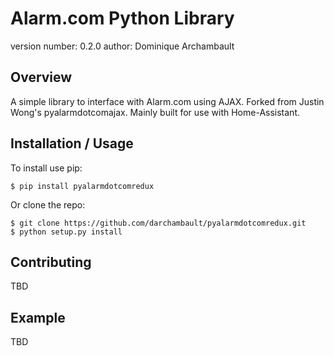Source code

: # Alarm.com Python Library

version number: 0.2.0
author: Dominique Archambault

## Overview

A simple library to interface with Alarm.com using AJAX.
Forked from Justin Wong's pyalarmdotcomajax. Mainly built for use with Home-Assistant.

## Installation / Usage

To install use pip:

    $ pip install pyalarmdotcomredux

Or clone the repo:

    $ git clone https://github.com/darchambault/pyalarmdotcomredux.git
    $ python setup.py install

## Contributing

TBD

## Example

TBD
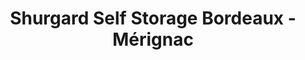 ---
title: "Shurgard Self Storage Bordeaux - Mérignac"
url: /merignac/shurgard-self-storage-bordeaux-merignac/
shop: location de stockage
---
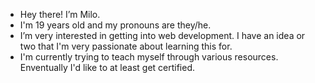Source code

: - Hey there! I’m Milo.
- I'm 19 years old and my pronouns are they/he.
- I’m very interested in getting into web development. I have an idea or two that I'm very passionate about learning this for.
- I'm currently trying to teach myself through various resources. Enventually I'd like to at least get certified.

<!-- 
Enventually include How to reach me.
--->

<!---
MiloArlyn/MiloArlyn is a ✨ special ✨ repository because its `README.md` (this file) appears on your GitHub profile.
You can click the Preview link to take a look at your changes.
--->
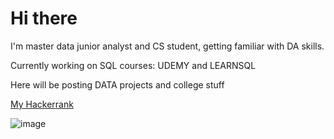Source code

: # Hi there 

I'm master data junior analyst and CS student, getting familiar with DA skills.

Currently working on SQL courses: UDEMY and LEARNSQL

Here will be posting DATA projects and college stuff

[My Hackerrank](https://www.hackerrank.com/profile/jakobgrob9)

![image](https://github.com/user-attachments/assets/544bb8fe-22ae-4ed6-b903-ccd16f931074)
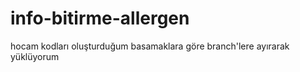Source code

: # info-bitirme-allergen
hocam kodları oluşturduğum basamaklara göre branch'lere ayırarak yüklüyorum 
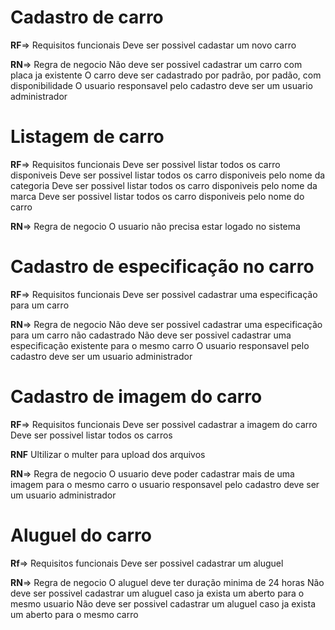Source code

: # Cadastro de carro

**RF**=> Requisitos funcionais
Deve ser possivel cadastar um novo carro

**RN**=> Regra de negocio
Não deve ser possivel cadastrar um carro com placa ja existente
O carro deve ser cadastrado por padrão, por padão, com disponibilidade
O usuario responsavel pelo cadastro deve ser um usuario administrador

# Listagem de carro

**RF**=> Requisitos funcionais
Deve ser possivel listar todos os carro disponiveis
Deve ser possivel listar todos os carro disponiveis pelo nome da categoria
Deve ser possivel listar todos os carro disponiveis pelo nome da marca
Deve ser possivel listar todos os carro disponiveis pelo nome do carro

**RN**=> Regra de negocio
O usuario não precisa estar logado no sistema

# Cadastro de especificação no carro

**RF**=> Requisitos funcionais
Deve ser possivel cadastrar uma especificação para um carro

**RN**=> Regra de negocio
Não deve ser possivel cadastrar uma especificação para um carro não cadastrado
Não deve ser possivel cadastrar uma especificação existente para o mesmo carro
O usuario responsavel pelo cadastro deve ser um usuario administrador

# Cadastro de imagem do carro

**RF**=> Requisitos funcionais
Deve ser possivel cadastrar a imagem do carro
Deve ser possivel listar todos os carros

**RNF**
Ultilizar o multer para upload dos arquivos

**RN**=> Regra de negocio
O usuario deve poder cadastrar mais de uma imagem para o mesmo carro
o usuario responsavel pelo cadastro deve ser um usuario administrador

# Aluguel do carro

**Rf**=> Requisitos funcionais
Deve ser possivel cadastrar um aluguel

**RN**=> Regra de negocio
O aluguel deve ter duração minima de 24 horas
Não deve ser possivel cadastrar um aluguel caso ja exista um aberto para o mesmo usuario
Não deve ser possivel cadastrar um aluguel caso ja exista um aberto para o mesmo carro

**Task to carry out:** Reply with one number, the count of lines in the entries that hold the string "cadastrado".

**Exercise response:** 2